Once more into France the mighty HSC plunges (and perhaps a few more to come) and this time, we undertake a wine that truly tests The List, both in boundary and in patience somewhat. More on this in a moment, but this, unlike some of the other wines, is not as easily accessible. It is not, in short, a wine for the weak, but rather that proverbial gold nugget in the stream or diamond in the pile of rocks.
As I’ve made mention of numerous times, the HSC methodology involves both a degree of chilling as well as significant airtime. While this wine is a very solid representative of the Bordeaux style of wines, it takes significant air time as well as a much warmer temperatures than several other names on the list, to really open up and shine. Once it does, it becomes a very welcome companion, but the slight chilling and less than hour air time will leave this very bracing and astringent.

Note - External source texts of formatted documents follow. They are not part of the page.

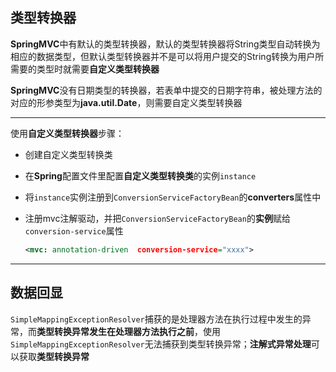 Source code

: ## 类型转换器

**SpringMVC**中有默认的类型转换器，默认的类型转换器将String类型自动转换为相应的数据类型，但默认类型转换器并不是可以将用户提交的String转换为用户所需要的类型时就需要**自定义类型转换器**



**SpringMVC**没有日期类型的转换器，若表单中提交的日期字符串，被处理方法的对应的形参类型为**java.util.Date**，则需要自定义类型转换器

---

使用**自定义类型转换器**步骤：

+ 创建自定义类型转换类

+ 在**Spring**配置文件里配置**自定义类型转换类**的实例`instance`

+ 将`instance`实例注册到`ConversionServiceFactoryBean`的**converters**属性中

+ 注册mvc注解驱动，并把`ConversionServiceFactoryBean`的**实例**赋给`conversion-service`属性

  ```xml
  <mvc: annotation-driven  conversion-service="xxxx">
  ```



-----

## 数据回显



`SimpleMappingExceptionResolver`捕获的是处理器方法在执行过程中发生的异常，而**类型转换异常发生在处理器方法执行之前**，使用`SimpleMappingExceptionResolver`无法捕获到类型转换异常；**注解式异常处理**可以获取**类型转换异常** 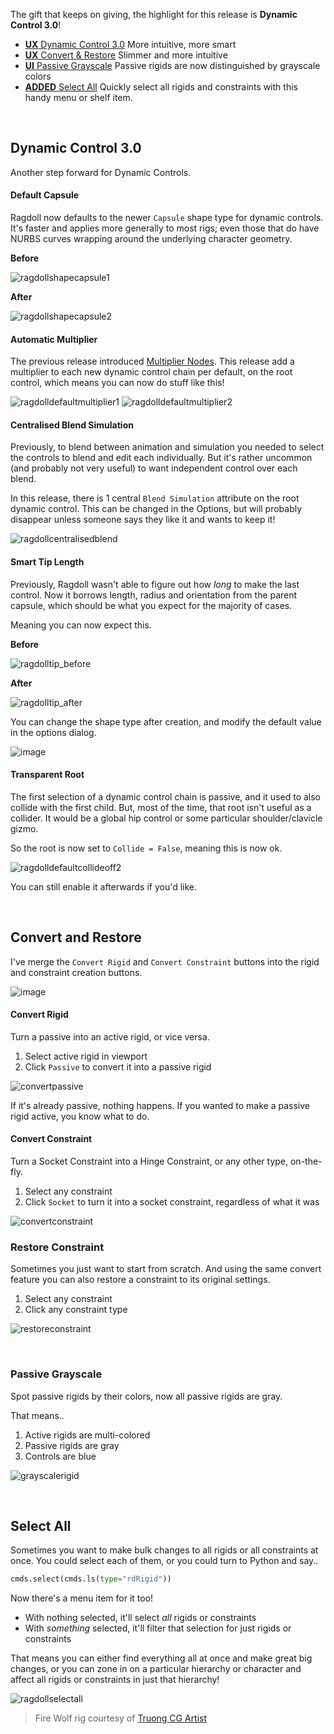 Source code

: The gift that keeps on giving, the highlight for this release is **Dynamic Control 3.0**!

- [**UX** Dynamic Control 3.0](#dynamic-control-30) More intuitive, more smart
- [**UX** Convert & Restore](#convert-and-restore) Slimmer and more intuitive
- [**UI** Passive Grayscale](#passive-grayscale) Passive rigids are now distinguished by grayscale colors
- [**ADDED** Select All](#select-all) Quickly select all rigids and constraints with this handy menu or shelf item.

<br>

## Dynamic Control 3.0

Another step forward for Dynamic Controls.

#### Default Capsule

Ragdoll now defaults to the newer `Capsule` shape type for dynamic controls. It's faster and applies more generally to most rigs; even those that do have NURBS curves wrapping around the underlying character geometry.

**Before**

![ragdollshapecapsule1](https://user-images.githubusercontent.com/2152766/104713275-91654a00-571b-11eb-83cc-595af18f5f2f.gif)

**After**

![ragdollshapecapsule2](https://user-images.githubusercontent.com/2152766/104713268-90ccb380-571b-11eb-99a1-33a8e3ab3f87.gif)

#### Automatic Multiplier

The previous release introduced [Multiplier Nodes](/releases/2021.01.14/#multiplier-nodes). This release add a multiplier to each new dynamic control chain per default, on the root control, which means you can now do stuff like this!

![ragdolldefaultmultiplier1](https://user-images.githubusercontent.com/2152766/104618285-667be700-5684-11eb-917e-292e190452dc.gif)
![ragdolldefaultmultiplier2](https://user-images.githubusercontent.com/2152766/104618296-6bd93180-5684-11eb-8d36-3f6582f69077.gif)

#### Centralised Blend Simulation

Previously, to blend between animation and simulation you needed to select the controls to blend and edit each individually. But it's rather uncommon (and probably not very useful) to want independent control over each blend.

In this release, there is 1 central `Blend Simulation` attribute on the root dynamic control. This can be changed in the Options, but will probably disappear unless someone says they like it and wants to keep it!

![ragdollcentralisedblend](https://user-images.githubusercontent.com/2152766/104612685-62e56180-567e-11eb-8c8c-21f1f57db099.gif)

#### Smart Tip Length

Previously, Ragdoll wasn't able to figure out how *long* to make the last control. Now it borrows length, radius and orientation from the parent capsule, which should be what you expect for the majority of cases.

Meaning you can now expect this.

**Before**

![ragdolltip_before](https://user-images.githubusercontent.com/2152766/104611251-d38b7e80-567c-11eb-8976-3fb87d67fa2b.gif) 

**After**

![ragdolltip_after](https://user-images.githubusercontent.com/2152766/104611220-cc647080-567c-11eb-809c-414607876bc2.gif)

You can change the shape type after creation, and modify the default value in the options dialog.

![image](https://user-images.githubusercontent.com/2152766/104717762-b066da80-5721-11eb-849c-1465a6474924.png)

#### Transparent Root

The first selection of a dynamic control chain is passive, and it used to also collide with the first child. But, most of the time, that root isn't useful as a collider. It would be a global hip control or some particular shoulder/clavicle gizmo.

So the root is now set to `Collide = False`, meaning this is now ok.

![ragdolldefaultcollideoff2](https://user-images.githubusercontent.com/2152766/104714354-06854f00-571d-11eb-96ed-97d62c8d8678.gif)

You can still enable it afterwards if you'd like.

<br>

## Convert and Restore

I've merge the `Convert Rigid` and `Convert Constraint` buttons into the rigid and constraint creation buttons.

![image](https://user-images.githubusercontent.com/47274066/104730385-deecb180-5731-11eb-96ae-e76fa3594980.png)

#### Convert Rigid

Turn a passive into an active rigid, or vice versa.

1. Select active rigid in viewport
2. Click `Passive` to convert it into a passive rigid

![convertpassive](https://user-images.githubusercontent.com/47274066/104730445-f5930880-5731-11eb-8d2f-a25fa30f2297.gif)

If it's already passive, nothing happens. If you wanted to make a passive rigid active, you know what to do.

#### Convert Constraint

Turn a Socket Constraint into a Hinge Constraint, or any other type, on-the-fly.

1. Select any constraint
2. Click `Socket` to turn it into a socket constraint, regardless of what it was

![convertconstraint](https://user-images.githubusercontent.com/47274066/104730441-f461db80-5731-11eb-9b0a-8cb9ed03d122.gif)

### Restore Constraint

Sometimes you just want to start from scratch. And using the same convert feature you can also restore a constraint to its original settings.

1. Select any constraint
2. Click any constraint type

![restoreconstraint](https://user-images.githubusercontent.com/47274066/104730440-f3c94500-5731-11eb-9822-7c05343d4cc6.gif)

<br>

### Passive Grayscale

Spot passive rigids by their colors, now all passive rigids are gray.

That means..

1. Active rigids are multi-colored
2. Passive rigids are gray
3. Controls are blue

![grayscalerigid](https://user-images.githubusercontent.com/47274066/104733490-abf8ec80-5736-11eb-9334-4eb150236e85.gif)

<br>

## Select All

Sometimes you want to make bulk changes to all rigids or all constraints at once. You could select each of them, or you could turn to Python and say..

```py
cmds.select(cmds.ls(type="rdRigid"))
```

Now there's a menu item for it too!

- With nothing selected, it'll select *all* rigids or constraints
- With *something* selected, it'll filter that selection for just rigids or constraints

That means you can either find everything all at once and make great big changes, or you can zone in on a particular hierarchy or character and affect all rigids or constraints in just that hierarchy!

![ragdollselectall](https://user-images.githubusercontent.com/2152766/104617794-c756ef80-5683-11eb-8fe4-ec16dae50795.gif)

> Fire Wolf rig courtesy of [Truong CG Artist](https://gumroad.com/truongcgartist?sort=page_layout#krsIT)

On the plus side, you could easily rack this into storage and visit in the future. On the down side, unless you use a decanter, be prepared to wait. The wait is worth it, as this is a very complex offering, at once earthy and comforting in the mouth, delivering notes of slight bitter and leather and some of the darker fruits, perhaps along the lines of dark cherry gracing blueberry and blackberry. It is not overly fruity, in fact, far from it. Most of those notes are more suggestive than there outright and it becomes a lot more refined as it goes on. This is one of the reasons the HSC is so happy with the method noted, as you can really get a grasp on changes and a firmer handle on the wine.
Most of the time, my wife and I are not super interested in a “good things come for those who wait” wine, so this one won’t be a Standard. I don’t recall seeing it on SPA, but this is more of an occasional wine, even if it was on SPA, so that doesn’t factor in. All that’s left is Mixed, which is where this falls.